O IBGE divulgou em setembro de 2020 os dados sobre Insegurança Alimentar, da Pesquisa de Orçamento Familiar 2017-2018, apontando que cresceu o número de domicílios baianos com algum grau de insegurança alimentar, passando a atingir 04 em cada 10 domicílios (45,3%), 7,4 milhões de pessoas ou metade da população. Esse resultado mostrou que cresceu os casos de insegurança leve, ou seja, domicílios que estavam em segurança entraram no percurso para a fome.

De cada 05 lares baianos faltou comida em 01, correspondendo a 922 mil domicílios e 3 milhões de pessoas. E pode ter havido fome em 310 mil domicílios (6,3%), atingindo 987 mil pessoas.  A Bahia foi o segundo Estado da Federação em situação de Insegurança Alimentar (310 mil domicílios), perdendo apenas para São Paulo (381 mil domicílios).

Em 1974, coordenei no IBGE uma parte da pesquisa Estudo Nacional do Orçamento e da Despesa Familiar -ENDEF - no Brasil, pesquisa da FAO, uma amostra de 55 mil famílias, e também fiz parte do grupo de análise dos dados na Sede do órgão. Os entrevistadores, durante 07 dias, levantavam dados demográficos, a renda, a despesa e pesavam a comida de cada refeição da família. Ao final do dia, voltavam para pesar os resíduos. Chamou minha atenção as características sociológicas das pessoas diante da comida.

As famílias de baixa renda apresentavam no primeiro e segundo dias um cardápio que não as envergonhassem. No terceiro dia, tendo esgotado a renda destinada à alimentação, tentavam desistir, o que requeria muito preparo do entrevistador para continuar. Acredito que hoje também as pessoas pobres que têm uma família e moram em alguma forma de domicilio, sentem vergonha de não ter o que comer. Diferente dos moradores de rua que não conseguiram sustentar esses valores culturais. 

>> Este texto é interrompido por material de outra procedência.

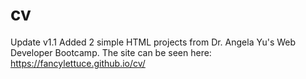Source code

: # cv
Update v1.1 Added 2 simple HTML projects from Dr. Angela Yu's Web Developer Bootcamp. 
The site can be seen here: https://fancylettuce.github.io/cv/ 
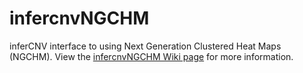 # infercnvNGCHM
inferCNV interface to using Next Generation Clustered Heat Maps (NGCHM).
View the [infercnvNGCHM Wiki page](https://github.com/broadinstitute/infercnvNGCHM/wiki) for more information.
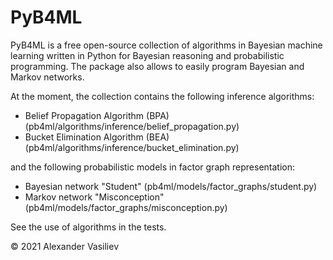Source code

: # PyB4ML
PyB4ML is a free open-source collection of algorithms in Bayesian machine learning written in Python for Bayesian reasoning and probabilistic programming. The package also allows  to easily program Bayesian and Markov networks.

At the moment, the collection contains the following inference algorithms:
- Belief Propagation Algorithm (BPA) (pb4ml/algorithms/inference/belief_propagation.py)
- Bucket Elimination Algorithm (BEA) (pb4ml/algorithms/inference/bucket_elimination.py)

and the following probabilistic models in factor graph representation:
- Bayesian network "Student" (pb4ml/models/factor_graphs/student.py)
- Markov network "Misconception" (pb4ml/models/factor_graphs/misconception.py)

See the use of algorithms in the tests.

© 2021 Alexander Vasiliev

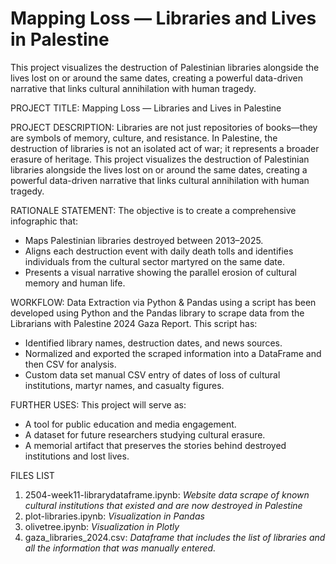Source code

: # Mapping Loss — Libraries and Lives in Palestine

This project visualizes the destruction of Palestinian libraries alongside the lives lost on or around the same dates, creating a powerful data-driven narrative that links cultural annihilation with human tragedy.

PROJECT TITLE: Mapping Loss — Libraries and Lives in Palestine

PROJECT DESCRIPTION: Libraries are not just repositories of books—they are symbols of memory, culture, and resistance. In Palestine, the destruction of libraries is not an isolated act of war; it represents a broader erasure of heritage. This project visualizes the destruction of Palestinian libraries alongside the lives lost on or around the same dates, creating a powerful data-driven narrative that links cultural annihilation with human tragedy.

RATIONALE STATEMENT:
The objective is to create a comprehensive infographic that:
- Maps Palestinian libraries destroyed between 2013–2025. 
- Aligns each destruction event with daily death tolls and identifies individuals from the cultural sector martyred on the same date. 
- Presents a visual narrative showing the parallel erosion of cultural memory and human life.

WORKFLOW: Data Extraction via Python & Pandas using a script has been developed using Python and the Pandas library to scrape data from the Librarians with Palestine 2024 Gaza Report. 
This script has:
- Identified library names, destruction dates, and news sources. 
- Normalized and exported the scraped information into a DataFrame and then CSV for analysis. 
- Custom data set manual CSV entry of dates of loss of cultural institutions, martyr names, and casualty figures.

FURTHER USES:
This project will serve as:
- A tool for public education and media engagement. 
- A dataset for future researchers studying cultural erasure.
- A memorial artifact that preserves the stories behind destroyed institutions and lost lives.

FILES LIST
1. 2504-week11-librarydataframe.ipynb: *Website data scrape of known cultural institutions that existed and are now destroyed in Palestine*
2. plot-libraries.ipynb: *Visualization in Pandas*
3. olivetree.ipynb: *Visualization in Plotly*
4. gaza_libraries_2024.csv: *Dataframe that includes the list of libraries and all the information that was manually entered.* 
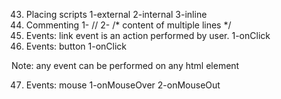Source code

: 43. Placing scripts 
    1-external 
    2-internal
    3-inline
44. Commenting 
    1- //
    2- /* content of multiple lines */
45. Events: link 
    event is an action performed by user.
    1-onClick
46. Events: button 
    1-onClick

Note: any event can be performed on any html element

47. Events: mouse
    1-onMouseOver
    2-onMouseOut   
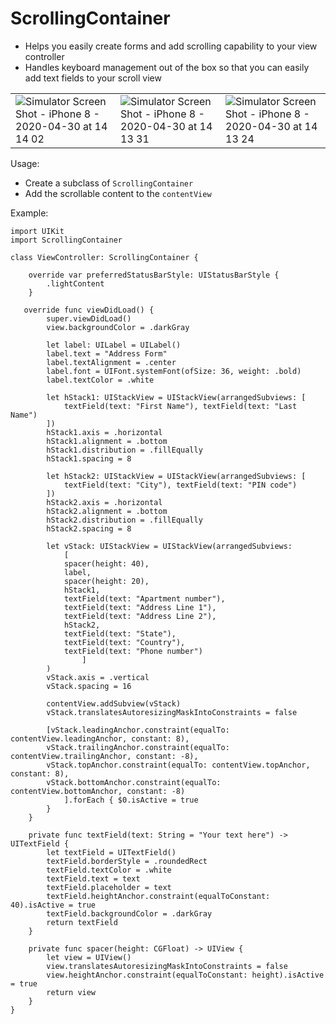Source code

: # ScrollingContainer

- Helps you easily create forms and add scrolling capability to your view controller
- Handles keyboard management out of the box so that you can easily add text fields to your scroll view

||||
|---|---|---|
|![Simulator Screen Shot - iPhone 8 - 2020-04-30 at 14 14 02](https://user-images.githubusercontent.com/8016341/80705035-591ace80-8aee-11ea-9a31-932f8bcdccaa.png)|![Simulator Screen Shot - iPhone 8 - 2020-04-30 at 14 13 31](https://user-images.githubusercontent.com/8016341/80705085-73ed4300-8aee-11ea-8298-2ee63d590218.png)|![Simulator Screen Shot - iPhone 8 - 2020-04-30 at 14 13 24](https://user-images.githubusercontent.com/8016341/80705098-7b145100-8aee-11ea-9832-e5765d7a6df4.png)|

Usage:

- Create a subclass of `ScrollingContainer`
- Add the scrollable content to the `contentView`

Example:

    import UIKit
    import ScrollingContainer

    class ViewController: ScrollingContainer {
        
        override var preferredStatusBarStyle: UIStatusBarStyle {
            .lightContent
        }

       override func viewDidLoad() {
            super.viewDidLoad()
            view.backgroundColor = .darkGray
        
            let label: UILabel = UILabel()
            label.text = "Address Form"
            label.textAlignment = .center
            label.font = UIFont.systemFont(ofSize: 36, weight: .bold)
            label.textColor = .white
            
            let hStack1: UIStackView = UIStackView(arrangedSubviews: [
                textField(text: "First Name"), textField(text: "Last Name")
            ])
            hStack1.axis = .horizontal
            hStack1.alignment = .bottom
            hStack1.distribution = .fillEqually
            hStack1.spacing = 8
        
            let hStack2: UIStackView = UIStackView(arrangedSubviews: [
                textField(text: "City"), textField(text: "PIN code")
            ])
            hStack2.axis = .horizontal
            hStack2.alignment = .bottom
            hStack2.distribution = .fillEqually
            hStack2.spacing = 8
        
            let vStack: UIStackView = UIStackView(arrangedSubviews:
                [
                spacer(height: 40),
                label,
                spacer(height: 20),
                hStack1,
                textField(text: "Apartment number"),
                textField(text: "Address Line 1"),
                textField(text: "Address Line 2"),
                hStack2,
                textField(text: "State"),
                textField(text: "Country"),
                textField(text: "Phone number")
                    ]
            )
            vStack.axis = .vertical
            vStack.spacing = 16
            
            contentView.addSubview(vStack)
            vStack.translatesAutoresizingMaskIntoConstraints = false
            
            [vStack.leadingAnchor.constraint(equalTo: contentView.leadingAnchor, constant: 8),
            vStack.trailingAnchor.constraint(equalTo: contentView.trailingAnchor, constant: -8),
            vStack.topAnchor.constraint(equalTo: contentView.topAnchor, constant: 8),
            vStack.bottomAnchor.constraint(equalTo: contentView.bottomAnchor, constant: -8)
                ].forEach { $0.isActive = true
            }
        }
        
        private func textField(text: String = "Your text here") -> UITextField {
            let textField = UITextField()
            textField.borderStyle = .roundedRect
            textField.textColor = .white
            textField.text = text
            textField.placeholder = text
            textField.heightAnchor.constraint(equalToConstant: 40).isActive = true
            textField.backgroundColor = .darkGray
            return textField
        }
        
        private func spacer(height: CGFloat) -> UIView {
            let view = UIView()
            view.translatesAutoresizingMaskIntoConstraints = false
            view.heightAnchor.constraint(equalToConstant: height).isActive = true
            return view
        }
    }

Já as famílias de classe média e de alta renda apresentavam o cardápio autêntico.  Em contrapartida, as famílias de classe média alta tentavam driblar suas despesas, com receio do Imposto de Renda. Porém nossos entrevistadores entregavam impressa a Lei que resguarda o sigilo do IBGE e resolviam o problema.

O preparo dos alimentos poderia divergir entre as famílias, conservando ou perdendo nutrientes, mas o desperdício era comum a todas as classes de renda, onde a maior parte dos alimentos era jogada fora junto com as cascas e descartáveis. E, até hoje, a maioria das famílias mais favorecidas não comem no dia seguinte as sobras do dia anterior, herança de uma burguesia rural. Essa memória cultural de sermos um país com uma significativa extensão de terra, que “onde se planta tudo dá”, por não termos sofrido (felizmente) no nosso território as Duas Grandes Guerras, nos tornou uns desperdiçados.

Basta observar a quantidade de contêineres de resíduos nas portas das casas e dos prédios. Mesmo onde há Coleta Seletiva, as pessoas que podem escolher e comer quantas vezes quiserem, não selecionam o que pode ser reciclado para que muitas famílias matem a fome.

Nessa pesquisa, supervisionando um entrevistador num domicilio de baixa renda, no Município de Candeias, BA, a mãe com um bebê chorando que era pele e osso, segurava uma tigelinha de esmalte com os restos do que fora uma papa de farinha de mandioca com água. Ela passava o dedo e colocava os resíduos na boca do filho. De repete, ela precisou pegar a certidão do filho.  Para ajudar, peguei o bebê nos braços.   Assustada, percebi que ele parou de se mexer. Saí correndo com ela para o Posto de Saúde, bem próximo. Diagnóstico, morreu de inanição.

Por isso os governantes precisam usar o Banco de Dados do IBGE, para prevenção da fome e consolidação de nossa democracia. Porque uma coisa é você teorizar sobre a fome. Outra coisa é ver gente morrendo de fome.